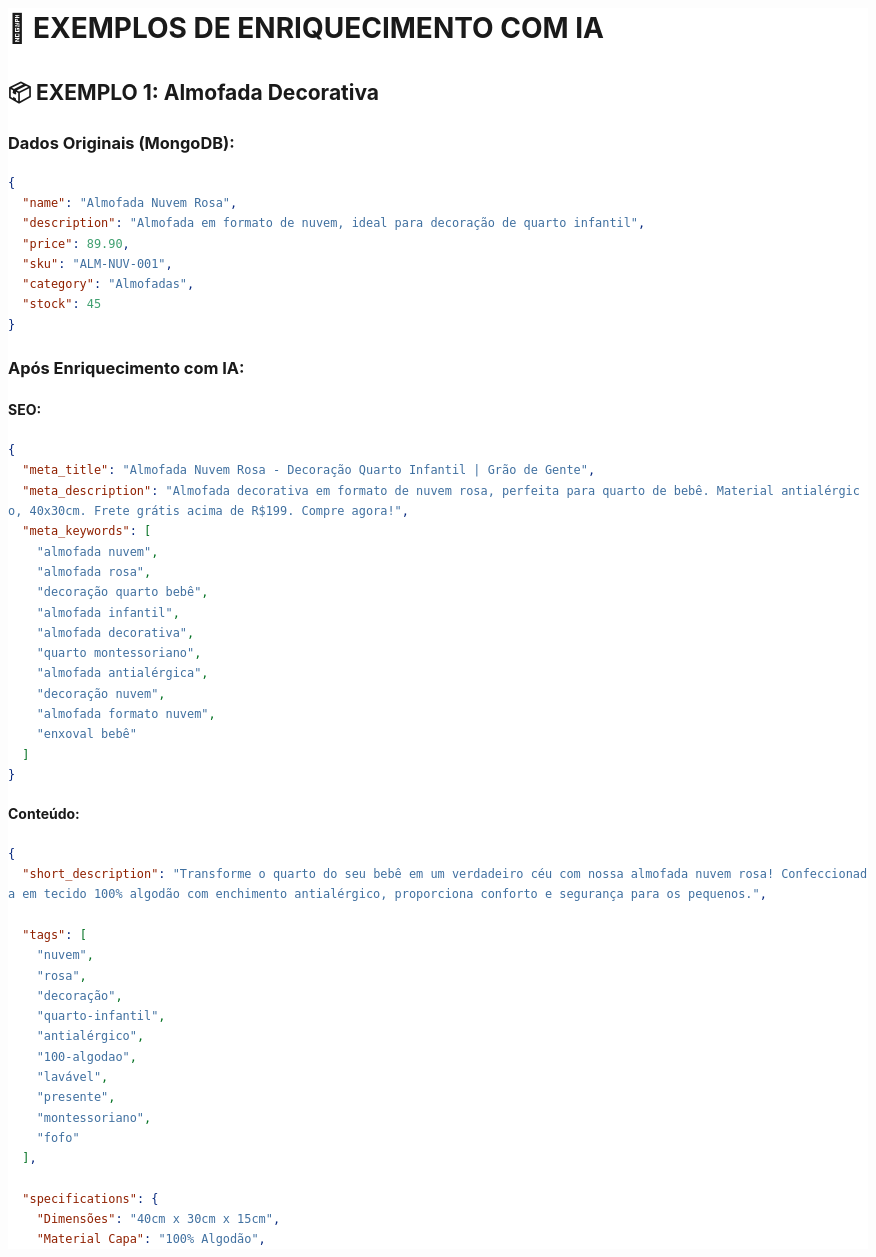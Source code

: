 # 🤖 EXEMPLOS DE ENRIQUECIMENTO COM IA

## 📦 EXEMPLO 1: Almofada Decorativa

### Dados Originais (MongoDB):
```json
{
  "name": "Almofada Nuvem Rosa",
  "description": "Almofada em formato de nuvem, ideal para decoração de quarto infantil",
  "price": 89.90,
  "sku": "ALM-NUV-001",
  "category": "Almofadas",
  "stock": 45
}
```

### Após Enriquecimento com IA:

#### SEO:
```json
{
  "meta_title": "Almofada Nuvem Rosa - Decoração Quarto Infantil | Grão de Gente",
  "meta_description": "Almofada decorativa em formato de nuvem rosa, perfeita para quarto de bebê. Material antialérgico, 40x30cm. Frete grátis acima de R$199. Compre agora!",
  "meta_keywords": [
    "almofada nuvem",
    "almofada rosa",
    "decoração quarto bebê",
    "almofada infantil",
    "almofada decorativa",
    "quarto montessoriano",
    "almofada antialérgica",
    "decoração nuvem",
    "almofada formato nuvem",
    "enxoval bebê"
  ]
}
```

#### Conteúdo:
```json
{
  "short_description": "Transforme o quarto do seu bebê em um verdadeiro céu com nossa almofada nuvem rosa! Confeccionada em tecido 100% algodão com enchimento antialérgico, proporciona conforto e segurança para os pequenos.",
  
  "tags": [
    "nuvem",
    "rosa",
    "decoração",
    "quarto-infantil",
    "antialérgico",
    "100-algodao",
    "lavável",
    "presente",
    "montessoriano",
    "fofo"
  ],
  
  "specifications": {
    "Dimensões": "40cm x 30cm x 15cm",
    "Material Capa": "100% Algodão",
```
....................
**Exercise description**
The answer must be a single number: how many lines above contain the word "antialérgico".

**Your response**
3